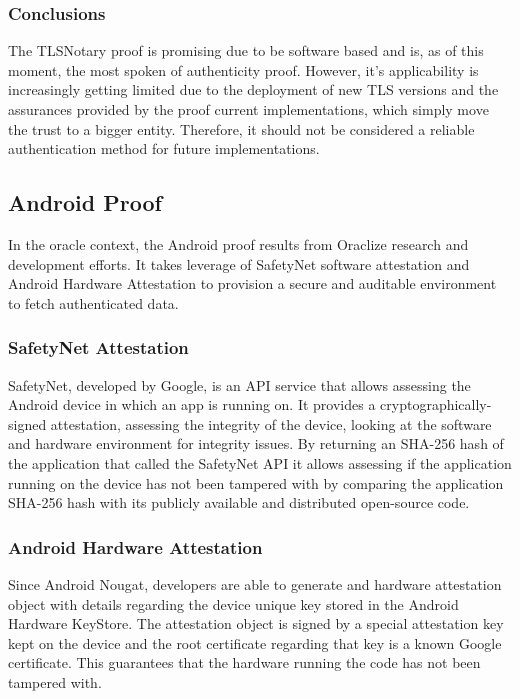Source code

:\subsubsection{Conclusions}
The TLSNotary proof is promising due to be software based and is, as of this moment, the most spoken of authenticity proof. However, it's applicability is increasingly getting limited due to the deployment of new TLS versions and the assurances provided by the proof current implementations, which simply move the trust to a bigger entity. Therefore, it should not be considered a reliable authentication method for future implementations.

\subsection{Android Proof}
In the oracle context, the Android proof results from Oraclize research and development efforts. It takes leverage of SafetyNet software attestation and Android Hardware Attestation to provision a secure and auditable environment to fetch authenticated data.

\subsubsection{SafetyNet Attestation}
SafetyNet, developed by Google, is an API service that allows assessing the Android device in which an app is running on. It provides a cryptographically-signed attestation, assessing the integrity of the device, looking at the software and hardware environment for integrity issues. By returning an SHA-256 hash of the application that called the SafetyNet API it allows assessing if the application running on the device has not been tampered with by comparing the application SHA-256 hash with its publicly available and distributed open-source code.

\subsubsection{Android Hardware Attestation}
Since Android Nougat, developers are able to generate and hardware attestation object with details regarding the device unique key stored in the Android Hardware KeyStore. The attestation object is signed by a special attestation key kept on the device and the root certificate regarding that key is a known Google certificate. This guarantees that the hardware running the code has not been tampered with.

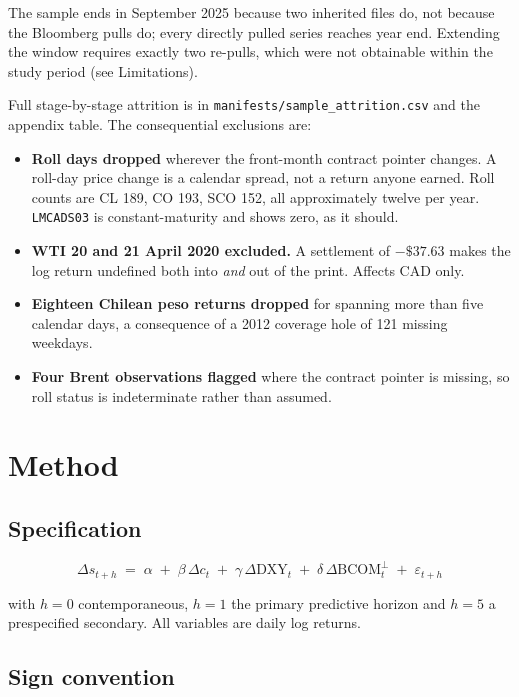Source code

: \documentclass[11pt,a4paper]{article}
\begin{document}
The sample ends in September 2025 because two inherited files do, not because
the Bloomberg pulls do; every directly pulled series reaches year end.
Extending the window requires exactly two re-pulls, which were not obtainable
within the study period (see Limitations).

Full stage-by-stage attrition is in \texttt{manifests/sample\_attrition.csv} and
the appendix table. The consequential exclusions are:

\begin{itemize}\itemsep2pt
\item \textbf{Roll days dropped} wherever the front-month contract pointer
changes. A roll-day price change is a calendar spread, not a return anyone
earned. Roll counts are CL 189, CO 193, SCO 152, all approximately twelve per
year. \texttt{LMCADS03} is constant-maturity and shows zero, as it should.
\item \textbf{WTI 20 and 21 April 2020 excluded.} A settlement of $-\$37.63$
makes the log return undefined both into \emph{and} out of the print. Affects
CAD only.
\item \textbf{Eighteen Chilean peso returns dropped} for spanning more than five
calendar days, a consequence of a 2012 coverage hole of 121 missing weekdays.
\item \textbf{Four Brent observations flagged} where the contract pointer is
missing, so roll status is indeterminate rather than assumed.
\end{itemize}

\section{Method}

\subsection{Specification}

\begin{equation}
\Delta s_{t+h} \;=\; \alpha \;+\; \beta\,\Delta c_t \;+\; \gamma\,\Delta \mathrm{DXY}_t
\;+\; \delta\,\Delta \mathrm{BCOM}^{\perp}_t \;+\; \varepsilon_{t+h}
\label{eq:spec}
\end{equation}

with $h=0$ contemporaneous, $h=1$ the primary predictive horizon and $h=5$ a
prespecified secondary. All variables are daily log returns.

\subsection{Sign convention}
\end{document}
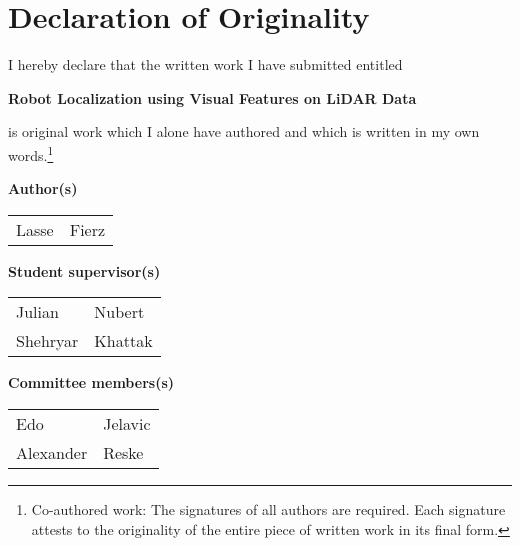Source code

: 
\section*{Declaration of Originality}

\vspace{0.5cm}

I hereby declare that the written work I have submitted entitled

\vspace{0.5cm}

\textbf{Robot Localization using Visual Features on LiDAR Data}

\vspace{0.5cm}

is original work which I alone have authored and which is written in my own words.\footnote{Co-authored work: The signatures of all authors are required. Each signature attests to the originality of the entire piece of written work in its final form.}

\vspace{1cm}

\textbf{Author(s)}

\vspace{0.5cm}

\begin{tabular}{ p{5cm} p{5cm} }
  Lasse & Fierz \\
\end{tabular}

\vspace{0.5cm}

\textbf{Student supervisor(s)}

\vspace{0.5cm}

\begin{tabular}{ p{5cm} p{5cm} }
  Julian & Nubert \vspace{5mm}\\
  Shehryar & Khattak\\
\end{tabular}

\vspace{0.5cm}

\textbf{Committee members(s)}

\vspace{0.5cm}

\begin{tabular}{ p{5cm} p{5cm} }
  Edo & Jelavic \vspace{0.5cm} \\
  Alexander & Reske\\
\end{tabular}

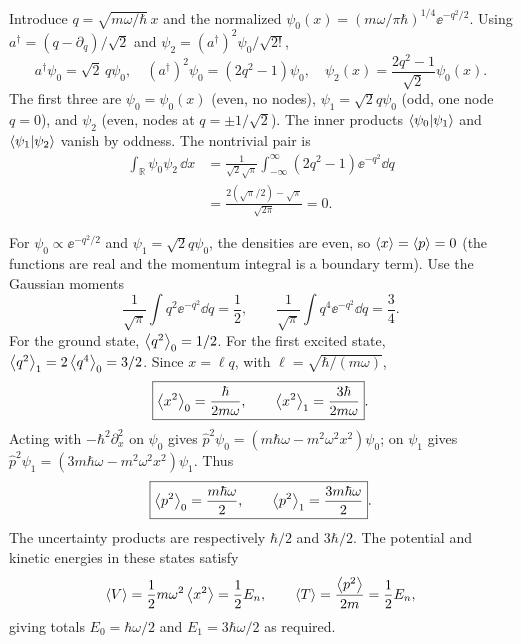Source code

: Introduce $q=\sqrt{m\omega/\hbar}\,x$ and the normalized
$\psi_0(x)=(m\omega/\pi\hbar)^{1/4}\ee^{-q^2/2}$.
Using
$a^\dagger=(q-\partial_q)/\sqrt2$ and
$\psi_2=(a^\dagger)^2\psi_0/\sqrt{2!}$,
\begin{equation}
a^\dagger\psi_0=\sqrt2\,q\psi_0,\quad
(a^\dagger)^2\psi_0=(2q^2-1)\psi_0,\quad
\boxed{\psi_2(x)=\frac{2q^2-1}{\sqrt2}\psi_0(x)}.
\end{equation}
The first three are $\psi_0=\psi_0(x)$ (even, no
nodes), $\psi_1=\sqrt2q\psi_0$ (odd, one node $q=0$), and
$\psi_2$ (even, nodes at $q=\pm1/\sqrt2$). The inner products
$\left\langle \psi_0|\psi_1\right\rangle$ and $\left\langle \psi_1|\psi_2\right\rangle$ vanish
by oddness. The nontrivial pair is
\begin{align}
\int_{\mathbb R}\psi_0\psi_2\,\dd x
&=\frac1{\sqrt2\sqrt\pi}
\int_{-\infty}^\infty(2q^2-1)\ee^{-q^2}\dd q\\
&=\frac{2(\sqrt\pi/2)-\sqrt\pi}{\sqrt{2\pi}}=0.
\end{align}

For $\psi_0\propto\ee^{-q^2/2}$ and
$\psi_1=\sqrt2q\psi_0$, the densities are even, so
$\left\langle x\right\rangle=\left\langle p\right\rangle=0$ (the functions are real and the
momentum integral is a boundary term).
Use the Gaussian moments
\begin{equation}
\frac1{\sqrt\pi}\int q^2\ee^{-q^2}\dd q=\frac12,\qquad
\frac1{\sqrt\pi}\int q^4\ee^{-q^2}\dd q=\frac34.
\end{equation}
For the ground state, $\left\langle q^2\right\rangle_0=1/2$.
For the first excited state,
$\left\langle q^2\right\rangle_1=2\left\langle q^4\right\rangle_0=3/2$. Since
$x=\ell q$, with $\ell=\sqrt{\hbar/(m\omega)}$,
\begin{equation}
\boxed{\left\langle x^2\right\rangle_0=\frac{\hbar}{2m\omega},\qquad
\left\langle x^2\right\rangle_1=\frac{3\hbar}{2m\omega}}.
\end{equation}
Acting with $-\hbar^2\partial_x^2$ on $\psi_0$ gives
$\hat p^2\psi_0=(m\hbar\omega-m^2\omega^2x^2)\psi_0$;
on $\psi_1$ gives
$\hat p^2\psi_1=(3m\hbar\omega-m^2\omega^2x^2)\psi_1$.
Thus
\begin{equation}
\boxed{\left\langle p^2\right\rangle_0=\frac{m\hbar\omega}{2},\qquad
\left\langle p^2\right\rangle_1=\frac{3m\hbar\omega}{2}}.
\end{equation}
The uncertainty products are respectively
$\hbar/2$ and $3\hbar/2$. The potential and
kinetic energies in these states satisfy
\begin{equation}
\left\langle V\right\rangle=\frac12m\omega^2\left\langle x^2\right\rangle=\frac12 E_n,\qquad
\left\langle T\right\rangle=\frac{\left\langle p^2\right\rangle}{2m}=\frac12 E_n,
\end{equation}
giving totals $E_0=\hbar\omega/2$ and
$E_1=3\hbar\omega/2$ as required.


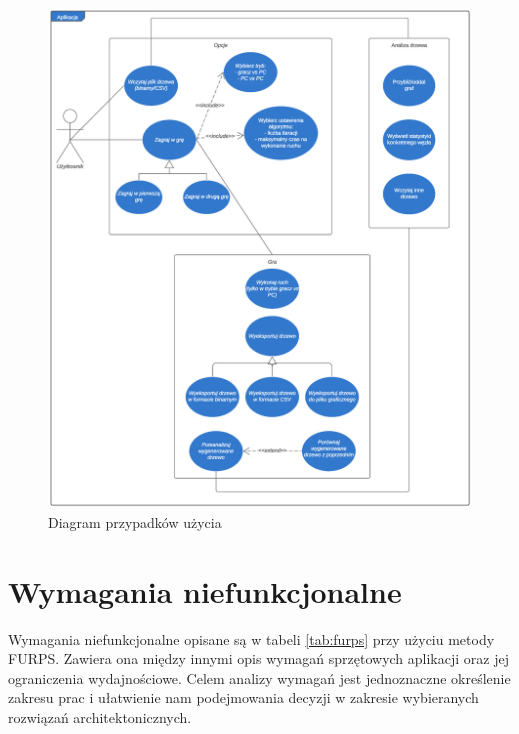 \documentclass{article}
\let\oldsection\section
\renewcommand\section{\clearpage\oldsection}
\begin{document}
	\begin{figure}[h!]
		\centering
		\includegraphics[width=\textwidth, trim={0 6.5cm 0 0},clip]{aplikacja-use-case-eps}
		\caption{Diagram przypadków użycia}
		\label{rys:usecase}
	\end{figure}
	
	\section{Wymagania niefunkcjonalne}
	Wymagania niefunkcjonalne opisane są w tabeli \ref{tab:furps} przy użyciu metody FURPS. Zawiera ona między innymi opis wymagań sprzętowych aplikacji oraz jej ograniczenia wydajnościowe. Celem analizy wymagań jest jednoznaczne określenie zakresu prac i ułatwienie nam podejmowania decyzji w zakresie wybieranych rozwiązań architektonicznych.
\end{document}
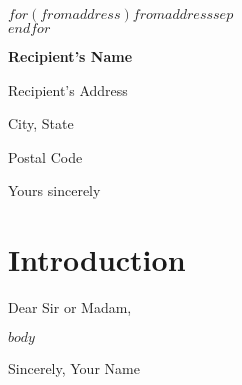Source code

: \documentclass[a4paper, 10pt]{article}
\begin{document}
\hfill
\begin{minipage}[t]{.2\textwidth}
    $for(fromaddress)$$fromaddress$$sep$\\$endfor$
\end{minipage}

\begin{minipage}{0.4\linewidth}
\textbf{Recipient's Name} \par
Recipient's Address \par
City, State \par
Postal Code
\end{minipage}

\null\hfill Yours sincerely

\section{Introduction}
Dear Sir or Madam,

$body$

Sincerely,
Your Name
\end{document}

-- WHAT THE TASK REQUIRES --
Copy all the lines from the data above that hold the word "missing".

-- RESPONSE TO THE EXERCISE --
calendar days, a consequence of a 2012 coverage hole of 121 missing weekdays.
missing, so roll status is indeterminate rather than assumed.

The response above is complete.